Monday, December 24, 2012

Why Steam's Holiday Sale Isn't Really Grabbing Me This Year

Wallets all over the world cry out in fear whenever game distribution software Steam (from Valve corporation) unleashes its winter and summer sales each year. The prices on these PC games don't just get low; they get stupidly low, to the point where you feel like a fool for not participating. Dead Island: Game Of The Year Edition was $6.79 for example, and Skyrim was just under $30. Super Street Fighter IV: Arcade Edition with all of its downloadable content is $13.49 as I type this. It's absolute insanity, and if you're a PC gamer, you already know about it. For some reason however..., it's not quite the same this year. I don't know about anyone else, but this year, I'm not seeing myself particularly excited for any titles on sale, though I am still checking each time a deal updates just in case. I have a few theories about what's causing this lack of excitement however, and want to know if anyone else is looking at things the same way as me.

The first theory is that I've simply bought so many titles from the previous sales, that there's not much left to interest me anymore, other than a few choice titles that came out this year specifically. If this is the case, the I obviously can't blame Steam for it, but I think this issue goes a little deeper than that...

The second theory (and pretty much the most important one to me), is that Steam isn't adding much incentive in the way of purchasing things besides the sale prices themselves anymore. Other than a few games like Killing Floor, which added a new Christmas-themed scenario, there's nothing to really keep us coming back to these games. The previous year, there was plenty to do, just as there was the summer before that. Steam added special holiday achievements, which you had to complete by purchasing and downloading certain games, and actually playing through certain scenarios with something pertaining to the holidays.
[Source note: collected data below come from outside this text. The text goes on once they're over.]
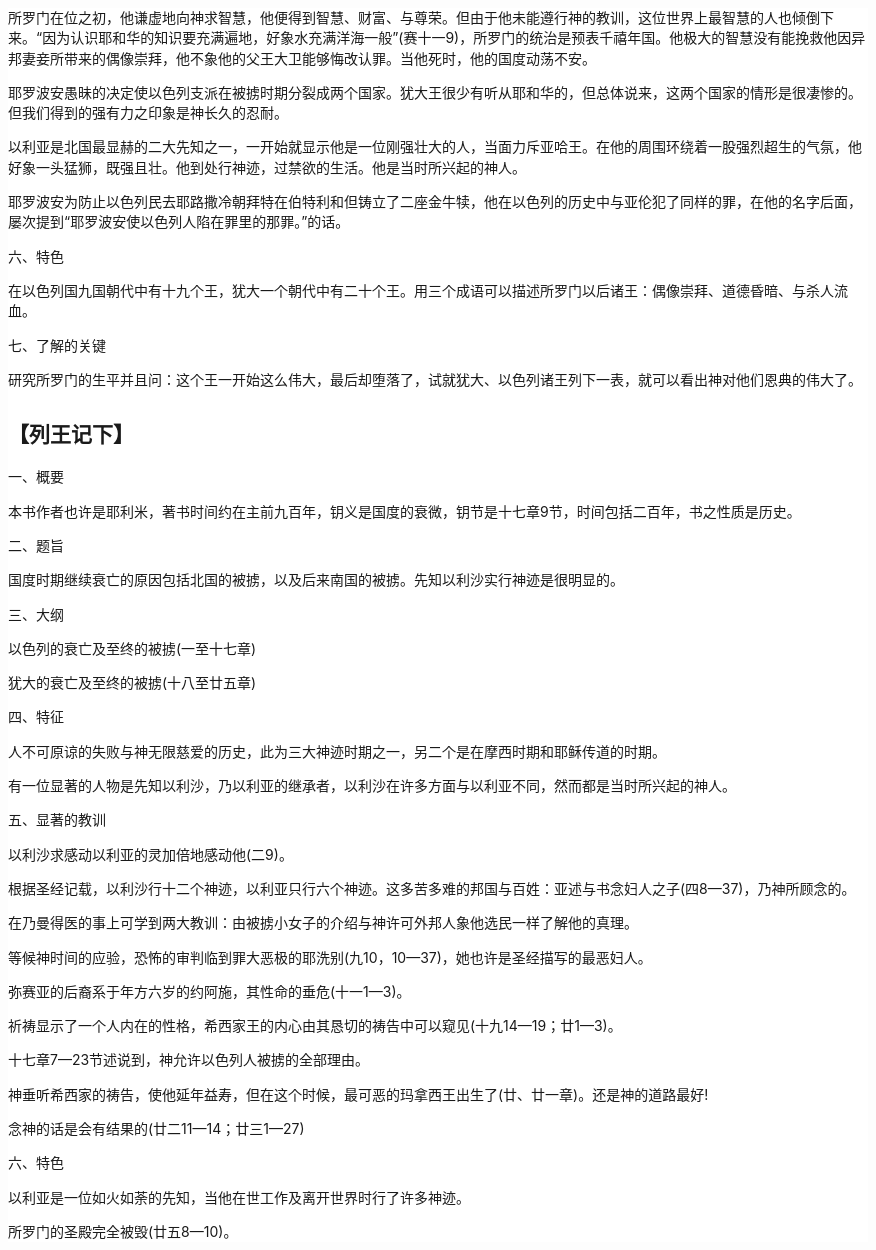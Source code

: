 所罗门在位之初，他谦虚地向神求智慧，他便得到智慧、财富、与尊荣。但由于他未能遵行神的教训，这位世界上最智慧的人也倾倒下来。“因为认识耶和华的知识要充满遍地，好象水充满洋海一般”(赛十一9)，所罗门的统治是预表千禧年国。他极大的智慧没有能挽救他因异邦妻妾所带来的偶像崇拜，他不象他的父王大卫能够悔改认罪。当他死时，他的国度动荡不安。

耶罗波安愚昧的决定使以色列支派在被掳时期分裂成两个国家。犹大王很少有听从耶和华的，但总体说来，这两个国家的情形是很凄惨的。但我们得到的强有力之印象是神长久的忍耐。

以利亚是北国最显赫的二大先知之一，一开始就显示他是一位刚强壮大的人，当面力斥亚哈王。在他的周围环绕着一股强烈超生的气氛，他好象一头猛狮，既强且壮。他到处行神迹，过禁欲的生活。他是当时所兴起的神人。

耶罗波安为防止以色列民去耶路撒冷朝拜特在伯特利和但铸立了二座金牛犊，他在以色列的历史中与亚伦犯了同样的罪，在他的名字后面，屡次提到“耶罗波安使以色列人陷在罪里的那罪。”的话。

六、特色

在以色列国九国朝代中有十九个王，犹大一个朝代中有二十个王。用三个成语可以描述所罗门以后诸王：偶像崇拜、道德昏暗、与杀人流血。

七、了解的关键

研究所罗门的生平并且问：这个王一开始这么伟大，最后却堕落了，试就犹大、以色列诸王列下一表，就可以看出神对他们恩典的伟大了。

## 【列王记下】

一、概要

本书作者也许是耶利米，著书时间约在主前九百年，钥义是国度的衰微，钥节是十七章9节，时间包括二百年，书之性质是历史。

二、题旨

国度时期继续衰亡的原因包括北国的被掳，以及后来南国的被掳。先知以利沙实行神迹是很明显的。

三、大纲

以色列的衰亡及至终的被掳(一至十七章)

犹大的衰亡及至终的被掳(十八至廿五章)

四、特征

人不可原谅的失败与神无限慈爱的历史，此为三大神迹时期之一，另二个是在摩西时期和耶稣传道的时期。

有一位显著的人物是先知以利沙，乃以利亚的继承者，以利沙在许多方面与以利亚不同，然而都是当时所兴起的神人。

五、显著的教训

以利沙求感动以利亚的灵加倍地感动他(二9)。

根据圣经记载，以利沙行十二个神迹，以利亚只行六个神迹。这多苦多难的邦国与百姓：亚述与书念妇人之子(四8—37)，乃神所顾念的。

在乃曼得医的事上可学到两大教训：由被掳小女子的介绍与神许可外邦人象他选民一样了解他的真理。

等候神时间的应验，恐怖的审判临到罪大恶极的耶洗别(九10，10—37)，她也许是圣经描写的最恶妇人。

弥赛亚的后裔系于年方六岁的约阿施，其性命的垂危(十一1—3)。

祈祷显示了一个人内在的性格，希西家王的内心由其恳切的祷告中可以窥见(十九14—19；廿1—3)。

十七章7—23节述说到，神允许以色列人被掳的全部理由。

神垂听希西家的祷告，使他延年益寿，但在这个时候，最可恶的玛拿西王出生了(廿、廿一章)。还是神的道路最好!

念神的话是会有结果的(廿二11—14；廿三1—27)

六、特色

以利亚是一位如火如荼的先知，当他在世工作及离开世界时行了许多神迹。

所罗门的圣殿完全被毁(廿五8—10)。
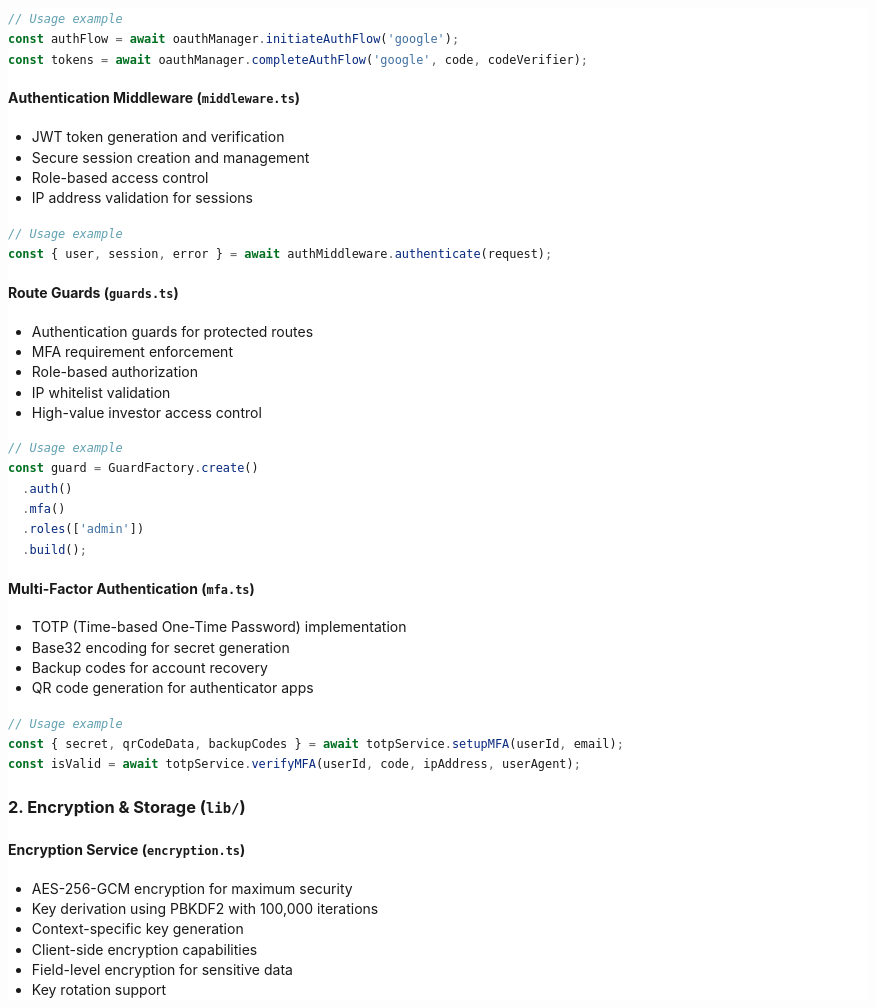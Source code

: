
 ```typescript
// Usage example
const authFlow = await oauthManager.initiateAuthFlow('google');
const tokens = await oauthManager.completeAuthFlow('google', code, codeVerifier);
```

#### Authentication Middleware (`middleware.ts`)
- JWT token generation and verification
- Secure session creation and management
- Role-based access control
- IP address validation for sessions

```typescript
// Usage example
const { user, session, error } = await authMiddleware.authenticate(request);
```

#### Route Guards (`guards.ts`)
- Authentication guards for protected routes
- MFA requirement enforcement
- Role-based authorization
- IP whitelist validation
- High-value investor access control

```typescript
// Usage example
const guard = GuardFactory.create()
  .auth()
  .mfa()
  .roles(['admin'])
  .build();
```

#### Multi-Factor Authentication (`mfa.ts`)
- TOTP (Time-based One-Time Password) implementation
- Base32 encoding for secret generation
- Backup codes for account recovery
- QR code generation for authenticator apps

```typescript
// Usage example
const { secret, qrCodeData, backupCodes } = await totpService.setupMFA(userId, email);
const isValid = await totpService.verifyMFA(userId, code, ipAddress, userAgent);
```

### 2. Encryption & Storage (`lib/`)

#### Encryption Service (`encryption.ts`)
- AES-256-GCM encryption for maximum security
- Key derivation using PBKDF2 with 100,000 iterations
- Context-specific key generation
- Client-side encryption capabilities
- Field-level encryption for sensitive data
- Key rotation support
In Killing Floor, you had to defeat an evil Santa; in Trine, you had to find an item resembling a present; in The Binding of Isaac, you had to defeat Krampus, the demonic companion creature to Saint Nicholas (who is supposed to frighten the bad children, while Saint Nicholas rewards the good, but I won't go into that right now. You have Wikipedia, don't you?).

When you gained an achievement in the game, it would reflect back on your Steam profile, and would either gift you with a piece of coal, or a reward, like a free game or a coupon for a popular one. If you had enough pieces of coal, you could also trade them for another real reward. This was absolutely great, as it got me going back to games I thought I was long-since done with prior. It's not that Steam has to keep doing these things every year to keep me coming back and looking at what's on sale each season, but for the people who already have everything else they want from the site, I think it's a great way to keep people coming back for more.

Is there anyone else in the same boat as me here, or do all my PC gamer friends simply not pay attention to little details like these?

1 comment:

  1. Hey. I agree with your theories. I'm really a console gamer than a pc gamer, so only indie games and some shooters interest me on Steam. idk I don't have many steam games at the moment, so Im gonna keep looking at the sale.